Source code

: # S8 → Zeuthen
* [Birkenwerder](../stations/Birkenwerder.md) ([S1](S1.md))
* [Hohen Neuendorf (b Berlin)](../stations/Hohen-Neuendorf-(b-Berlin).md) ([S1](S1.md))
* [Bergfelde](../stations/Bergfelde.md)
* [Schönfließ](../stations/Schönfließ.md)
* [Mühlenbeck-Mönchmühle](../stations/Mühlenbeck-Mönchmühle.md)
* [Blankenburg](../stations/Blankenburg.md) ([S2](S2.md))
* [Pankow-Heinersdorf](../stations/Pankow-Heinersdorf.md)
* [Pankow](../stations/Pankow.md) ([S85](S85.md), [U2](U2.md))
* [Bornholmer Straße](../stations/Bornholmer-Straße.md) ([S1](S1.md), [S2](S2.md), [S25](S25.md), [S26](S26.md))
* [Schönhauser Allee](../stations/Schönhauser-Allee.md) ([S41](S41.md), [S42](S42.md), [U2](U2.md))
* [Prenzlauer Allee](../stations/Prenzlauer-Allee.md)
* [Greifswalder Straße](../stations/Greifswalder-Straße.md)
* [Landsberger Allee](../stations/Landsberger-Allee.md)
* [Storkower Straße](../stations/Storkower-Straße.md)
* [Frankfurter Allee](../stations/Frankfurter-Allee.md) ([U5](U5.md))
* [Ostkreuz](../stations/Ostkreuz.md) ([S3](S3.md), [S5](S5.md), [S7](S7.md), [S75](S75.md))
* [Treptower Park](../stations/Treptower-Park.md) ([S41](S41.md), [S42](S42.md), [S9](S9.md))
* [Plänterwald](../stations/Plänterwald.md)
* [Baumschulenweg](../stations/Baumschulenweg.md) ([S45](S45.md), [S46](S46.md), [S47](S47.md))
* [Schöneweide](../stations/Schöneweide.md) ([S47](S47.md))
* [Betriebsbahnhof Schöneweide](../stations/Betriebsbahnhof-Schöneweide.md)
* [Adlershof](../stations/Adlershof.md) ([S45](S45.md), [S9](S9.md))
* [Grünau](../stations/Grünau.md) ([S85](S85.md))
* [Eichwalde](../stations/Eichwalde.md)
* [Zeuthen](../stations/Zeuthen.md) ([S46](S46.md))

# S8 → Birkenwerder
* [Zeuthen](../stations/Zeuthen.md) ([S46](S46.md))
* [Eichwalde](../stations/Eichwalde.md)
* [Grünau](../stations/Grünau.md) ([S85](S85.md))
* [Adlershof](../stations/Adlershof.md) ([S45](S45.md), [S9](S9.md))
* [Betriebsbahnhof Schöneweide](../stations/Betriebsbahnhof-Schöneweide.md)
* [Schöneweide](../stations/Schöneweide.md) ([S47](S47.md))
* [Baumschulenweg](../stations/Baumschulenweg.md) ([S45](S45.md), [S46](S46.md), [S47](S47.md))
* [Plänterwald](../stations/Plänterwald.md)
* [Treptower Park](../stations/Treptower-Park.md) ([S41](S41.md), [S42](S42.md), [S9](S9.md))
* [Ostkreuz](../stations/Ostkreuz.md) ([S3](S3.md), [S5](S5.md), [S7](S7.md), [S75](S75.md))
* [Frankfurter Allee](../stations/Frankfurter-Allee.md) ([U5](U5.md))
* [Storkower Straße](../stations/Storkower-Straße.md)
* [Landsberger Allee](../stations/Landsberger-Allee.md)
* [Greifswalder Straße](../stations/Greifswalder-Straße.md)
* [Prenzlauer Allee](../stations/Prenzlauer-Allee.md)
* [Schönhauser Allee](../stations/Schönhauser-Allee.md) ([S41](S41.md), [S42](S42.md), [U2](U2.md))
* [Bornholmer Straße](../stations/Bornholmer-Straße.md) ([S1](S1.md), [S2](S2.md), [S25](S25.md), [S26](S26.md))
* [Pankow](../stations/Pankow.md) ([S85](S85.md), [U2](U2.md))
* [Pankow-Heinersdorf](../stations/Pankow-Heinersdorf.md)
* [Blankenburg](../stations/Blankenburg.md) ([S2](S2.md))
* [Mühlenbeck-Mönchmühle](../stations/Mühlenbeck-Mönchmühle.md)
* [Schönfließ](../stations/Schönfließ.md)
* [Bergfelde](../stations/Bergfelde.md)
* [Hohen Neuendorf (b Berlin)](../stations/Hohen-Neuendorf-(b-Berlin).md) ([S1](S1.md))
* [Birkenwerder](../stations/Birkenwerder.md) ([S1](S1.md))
——————————
| Activity |
Reproduce the material above in full, exactly.

| Written response |
Source code

: # S8 → Zeuthen
* [Birkenwerder](../stations/Birkenwerder.md) ([S1](S1.md))
* [Hohen Neuendorf (b Berlin)](../stations/Hohen-Neuendorf-(b-Berlin).md) ([S1](S1.md))
* [Bergfelde](../stations/Bergfelde.md)
* [Schönfließ](../stations/Schönfließ.md)
* [Mühlenbeck-Mönchmühle](../stations/Mühlenbeck-Mönchmühle.md)
* [Blankenburg](../stations/Blankenburg.md) ([S2](S2.md))
* [Pankow-Heinersdorf](../stations/Pankow-Heinersdorf.md)
* [Pankow](../stations/Pankow.md) ([S85](S85.md), [U2](U2.md))
* [Bornholmer Straße](../stations/Bornholmer-Straße.md) ([S1](S1.md), [S2](S2.md), [S25](S25.md), [S26](S26.md))
* [Schönhauser Allee](../stations/Schönhauser-Allee.md) ([S41](S41.md), [S42](S42.md), [U2](U2.md))
* [Prenzlauer Allee](../stations/Prenzlauer-Allee.md)
* [Greifswalder Straße](../stations/Greifswalder-Straße.md)
* [Landsberger Allee](../stations/Landsberger-Allee.md)
* [Storkower Straße](../stations/Storkower-Straße.md)
* [Frankfurter Allee](../stations/Frankfurter-Allee.md) ([U5](U5.md))
* [Ostkreuz](../stations/Ostkreuz.md) ([S3](S3.md), [S5](S5.md), [S7](S7.md), [S75](S75.md))
* [Treptower Park](../stations/Treptower-Park.md) ([S41](S41.md), [S42](S42.md), [S9](S9.md))
* [Plänterwald](../stations/Plänterwald.md)
* [Baumschulenweg](../stations/Baumschulenweg.md) ([S45](S45.md), [S46](S46.md), [S47](S47.md))
* [Schöneweide](../stations/Schöneweide.md) ([S47](S47.md))
* [Betriebsbahnhof Schöneweide](../stations/Betriebsbahnhof-Schöneweide.md)
* [Adlershof](../stations/Adlershof.md) ([S45](S45.md), [S9](S9.md))
* [Grünau](../stations/Grünau.md) ([S85](S85.md))
* [Eichwalde](../stations/Eichwalde.md)
* [Zeuthen](../stations/Zeuthen.md) ([S46](S46.md))

# S8 → Birkenwerder
* [Zeuthen](../stations/Zeuthen.md) ([S46](S46.md))
* [Eichwalde](../stations/Eichwalde.md)
* [Grünau](../stations/Grünau.md) ([S85](S85.md))
* [Adlershof](../stations/Adlershof.md) ([S45](S45.md), [S9](S9.md))
* [Betriebsbahnhof Schöneweide](../stations/Betriebsbahnhof-Schöneweide.md)
* [Schöneweide](../stations/Schöneweide.md) ([S47](S47.md))
* [Baumschulenweg](../stations/Baumschulenweg.md) ([S45](S45.md), [S46](S46.md), [S47](S47.md))
* [Plänterwald](../stations/Plänterwald.md)
* [Treptower Park](../stations/Treptower-Park.md) ([S41](S41.md), [S42](S42.md), [S9](S9.md))
* [Ostkreuz](../stations/Ostkreuz.md) ([S3](S3.md), [S5](S5.md), [S7](S7.md), [S75](S75.md))
* [Frankfurter Allee](../stations/Frankfurter-Allee.md) ([U5](U5.md))
* [Storkower Straße](../stations/Storkower-Straße.md)
* [Landsberger Allee](../stations/Landsberger-Allee.md)
* [Greifswalder Straße](../stations/Greifswalder-Straße.md)
* [Prenzlauer Allee](../stations/Prenzlauer-Allee.md)
* [Schönhauser Allee](../stations/Schönhauser-Allee.md) ([S41](S41.md), [S42](S42.md), [U2](U2.md))
* [Bornholmer Straße](../stations/Bornholmer-Straße.md) ([S1](S1.md), [S2](S2.md), [S25](S25.md), [S26](S26.md))
* [Pankow](../stations/Pankow.md) ([S85](S85.md), [U2](U2.md))
* [Pankow-Heinersdorf](../stations/Pankow-Heinersdorf.md)
* [Blankenburg](../stations/Blankenburg.md) ([S2](S2.md))
* [Mühlenbeck-Mönchmühle](../stations/Mühlenbeck-Mönchmühle.md)
* [Schönfließ](../stations/Schönfließ.md)
* [Bergfelde](../stations/Bergfelde.md)
* [Hohen Neuendorf (b Berlin)](../stations/Hohen-Neuendorf-(b-Berlin).md) ([S1](S1.md))
* [Birkenwerder](../stations/Birkenwerder.md) ([S1](S1.md))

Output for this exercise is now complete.